Art Deco and South Africa are words not normally uttered in the same sentence.
But they should be.
Preservationists here claim that the Johannesburg area has the third-largest number of Art Deco buildings of any city in the world. While both the city and the buildings have suffered neglect, a flurry of new proposals promises to polish the scrolled brass on Johannesburg's Art Deco palaces - its Chrysler Building- and Rockefeller Center-inspired monoliths.
A nonprofit is now planning walking tours to highlight the city's hitherto unappreciated architectural heritage, and new preservation groups and Art Deco societies in the area are hoping to raise awareness of these buildings and save threatened specimens from the wrecking ball.
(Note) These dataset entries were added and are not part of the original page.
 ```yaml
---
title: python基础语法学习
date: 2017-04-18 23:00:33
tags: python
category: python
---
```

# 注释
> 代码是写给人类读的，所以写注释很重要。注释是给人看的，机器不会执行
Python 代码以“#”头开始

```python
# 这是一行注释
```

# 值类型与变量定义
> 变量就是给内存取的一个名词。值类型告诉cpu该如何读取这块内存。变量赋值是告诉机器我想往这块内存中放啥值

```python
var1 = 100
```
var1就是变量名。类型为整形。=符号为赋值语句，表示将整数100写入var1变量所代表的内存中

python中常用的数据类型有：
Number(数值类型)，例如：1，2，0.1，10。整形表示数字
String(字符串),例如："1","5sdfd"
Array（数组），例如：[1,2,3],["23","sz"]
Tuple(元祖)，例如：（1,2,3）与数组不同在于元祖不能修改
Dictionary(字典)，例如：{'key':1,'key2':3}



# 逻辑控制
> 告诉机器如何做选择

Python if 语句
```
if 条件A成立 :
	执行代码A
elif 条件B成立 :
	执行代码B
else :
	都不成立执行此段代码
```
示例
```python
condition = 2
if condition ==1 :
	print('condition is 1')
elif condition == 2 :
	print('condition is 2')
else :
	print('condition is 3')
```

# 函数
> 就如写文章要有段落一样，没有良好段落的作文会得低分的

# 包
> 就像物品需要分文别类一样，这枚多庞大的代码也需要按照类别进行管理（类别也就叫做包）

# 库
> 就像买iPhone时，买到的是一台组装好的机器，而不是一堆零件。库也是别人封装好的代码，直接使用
This comes at a time when Johannesburg is sorely in need of boosters. The Johannesburg Stock exchange moved from the city center to a suburban office complex last month. With that one move, Johannesburg lost more than 100,000 workers. Other large employers are planning to follow.
"Johannesburg has reached its lowest point," says Katherine Cox, a senior planner with the Central Johannesburg Partnership, an urban revitalization nonprofit. "Now we're getting plans in place to bounce back."
The Art Deco buildings of Johannesburg, its suburbs, and the nearby city of Springs are monuments to one of the greatest boom times in South African history - the 1930s. It was during this decade that the price of gold skyrocketed, and lifted this country - and this city founded by gold-miners - out of the Great Depression. The construction boom that ensued saw skyscrapers rivaling those in New York spring from South Africa's dry veld grassland.
"Art Deco in Johannesburg, writes Frederico Fresch in De Arte magazine, "served to create for this dusty - if rapidly expanding - town in one of the farthest reaches of the empire ... a sense of wealth and glamour." The South African architecture expert says the "would-be sophistication" was meant to "counteract the incipient provincialism associated with a colonial city."
Driving through Johannesburg's city center, architect Herbert Prins points out the grandes dames remaining, windows smashed, entrances shuttered, and paint peeling.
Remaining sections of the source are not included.